Yep at first when I saw you write “an odd degree” I was thinking in terms of the angles. What you’ve taught me is that odd degree could be the amount of vertices at a specific corner or angle. At first it probably wouldn’t have worked but it does since we added the enclosed shape part. If the shape wasn’t enclosed then our conjecture would of ended up being extremely tricky.
Sorry about not being clear enough, I should have done sample drawings in front of you to illustrate what I was talking about. As for degrees; a degree in this context is the number of lines stemming out of a corner. I’m not talking about the angle.
Few days ago, my group and I came to the conclusion that combining two graphs where the walking tours were impossible,gave us the third graph that was impossible as well.

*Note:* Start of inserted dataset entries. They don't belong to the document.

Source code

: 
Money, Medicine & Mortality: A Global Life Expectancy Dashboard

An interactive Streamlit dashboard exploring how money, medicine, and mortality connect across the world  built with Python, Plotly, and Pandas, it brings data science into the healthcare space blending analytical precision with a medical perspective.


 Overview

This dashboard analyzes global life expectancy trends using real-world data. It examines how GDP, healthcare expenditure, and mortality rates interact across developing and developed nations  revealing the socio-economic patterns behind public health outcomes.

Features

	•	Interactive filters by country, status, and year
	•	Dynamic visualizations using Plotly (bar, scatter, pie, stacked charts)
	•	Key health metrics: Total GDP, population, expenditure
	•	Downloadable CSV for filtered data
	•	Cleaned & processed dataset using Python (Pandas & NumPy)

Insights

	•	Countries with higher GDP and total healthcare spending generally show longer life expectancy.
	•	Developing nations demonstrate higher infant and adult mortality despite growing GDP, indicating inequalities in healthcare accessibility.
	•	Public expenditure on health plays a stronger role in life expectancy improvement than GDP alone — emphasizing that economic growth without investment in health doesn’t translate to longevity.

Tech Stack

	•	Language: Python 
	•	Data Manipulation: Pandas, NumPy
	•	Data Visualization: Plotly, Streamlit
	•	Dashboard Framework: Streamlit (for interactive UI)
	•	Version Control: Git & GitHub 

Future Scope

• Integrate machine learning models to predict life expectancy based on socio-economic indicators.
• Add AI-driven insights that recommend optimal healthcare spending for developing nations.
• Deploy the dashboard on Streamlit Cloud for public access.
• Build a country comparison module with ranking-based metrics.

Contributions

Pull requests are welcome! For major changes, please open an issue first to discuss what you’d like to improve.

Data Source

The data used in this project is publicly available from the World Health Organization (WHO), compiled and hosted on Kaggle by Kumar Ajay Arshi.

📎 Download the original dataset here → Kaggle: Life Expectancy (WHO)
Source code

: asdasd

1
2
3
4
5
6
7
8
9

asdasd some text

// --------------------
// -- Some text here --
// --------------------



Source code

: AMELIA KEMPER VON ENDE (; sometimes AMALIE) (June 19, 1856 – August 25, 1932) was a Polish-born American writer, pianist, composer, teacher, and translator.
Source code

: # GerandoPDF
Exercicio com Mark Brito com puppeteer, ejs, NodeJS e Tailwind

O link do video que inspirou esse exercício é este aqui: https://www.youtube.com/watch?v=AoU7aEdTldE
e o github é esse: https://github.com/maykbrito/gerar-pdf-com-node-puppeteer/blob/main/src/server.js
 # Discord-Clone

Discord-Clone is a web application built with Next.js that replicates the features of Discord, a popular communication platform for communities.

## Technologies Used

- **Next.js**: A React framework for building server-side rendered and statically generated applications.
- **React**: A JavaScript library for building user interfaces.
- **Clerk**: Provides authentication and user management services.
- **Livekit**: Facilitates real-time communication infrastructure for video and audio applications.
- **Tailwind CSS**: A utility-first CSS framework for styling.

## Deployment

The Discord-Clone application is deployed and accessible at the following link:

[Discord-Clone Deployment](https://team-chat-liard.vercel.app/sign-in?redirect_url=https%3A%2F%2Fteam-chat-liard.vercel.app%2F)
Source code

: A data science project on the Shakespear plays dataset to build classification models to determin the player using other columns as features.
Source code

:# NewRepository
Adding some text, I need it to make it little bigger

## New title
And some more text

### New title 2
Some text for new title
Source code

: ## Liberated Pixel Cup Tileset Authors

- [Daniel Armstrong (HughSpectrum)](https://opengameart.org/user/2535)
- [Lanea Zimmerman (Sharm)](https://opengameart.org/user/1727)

However,I thought that maybe we came fast to that conclusion.So,I tried to find if there exists any possibility such that the walking tour in the graph would be possible.First, I started from the first point, and I went to all ways,and still the walking tour would not pass in one line,so it was impossible .Then, I thoughy that starting from other points will give me different answer.Do,I took every single point as a starting point,and still the walking tour was impossible.After that combining two graphs gave me a graph where the walking toir was impossible,I thought to add another graph.Even though that thiss time I changed a little bit my conjecture from combining two graphs in combining three graphs, I was still getting a graph where the walking tour was impossible in each point that I started.Then I added another graph next to the third one,and I was getting the same answer.So,I came to the conclusione that as many graph where the walking tour is impossible as we add,we still get the same answer. After, I added another graph under the first one,and then another one under the second one, and under the third one,and I got the same answer.
So, in every way that I tried to put same graphs next and under to each other, our conjecture came up to be true, that combining graphs where walking tours are impossible will give us a graph that is impossible.At this time our conjecture is true for more than two combined graphs.
I had three main things I wanted to get done within the 90 minutes. 1) Write my conjecture over and really think about what it says. 2) Re-examine the cases that follow my conjecture from the bridges and tunnels open lab assignment and see if it satisfies my conjecture. 3) Try to prove my conjecture fails and if so, fix it up a bit. I spent some time really analyzing what the conjecture said. I’m a bit of a fan of the work we did in class with quantifiers so I wrote it in terms of quantifiers. I made it into a conditional statement and even found the negation to it for my exercise 3 later on. For number 2, I re-solved numbers 3, 4,5,6,7 from our open lab assignment involving the bridges and tunnels tour to make sure it was 0 or 2 solutions. I think there are only 2 for the all except 3, 4 which are 0. I wrote out the cases and realized their 2nd solution is just the opposite letters of each other. If a square is square ABCD and a solution shows something like abcd, then you can swap the corresponding letter and create a solution badc. My final step was to prove it fails if I can, and I did because I realized I need to create a triangle in the beginning to find a solution, if its symmetric, then that triangle must also be on the opposite side. If you put 2 rectangles together, then you take the option of one triangle out of the picture causing it to be reduced to just 1 solution. It even fails when you add one more connection (for a total of 2 connections + the actual rectangle(s)) because you can get a total of 4 solutions. Since I proved it false, I decided to edit my conjecture to, if a pathway consists of a rectangle with 2 diagonals with 1 additional pathway and the pathway is symmetrical, then there can be either 0 or 2 solutions.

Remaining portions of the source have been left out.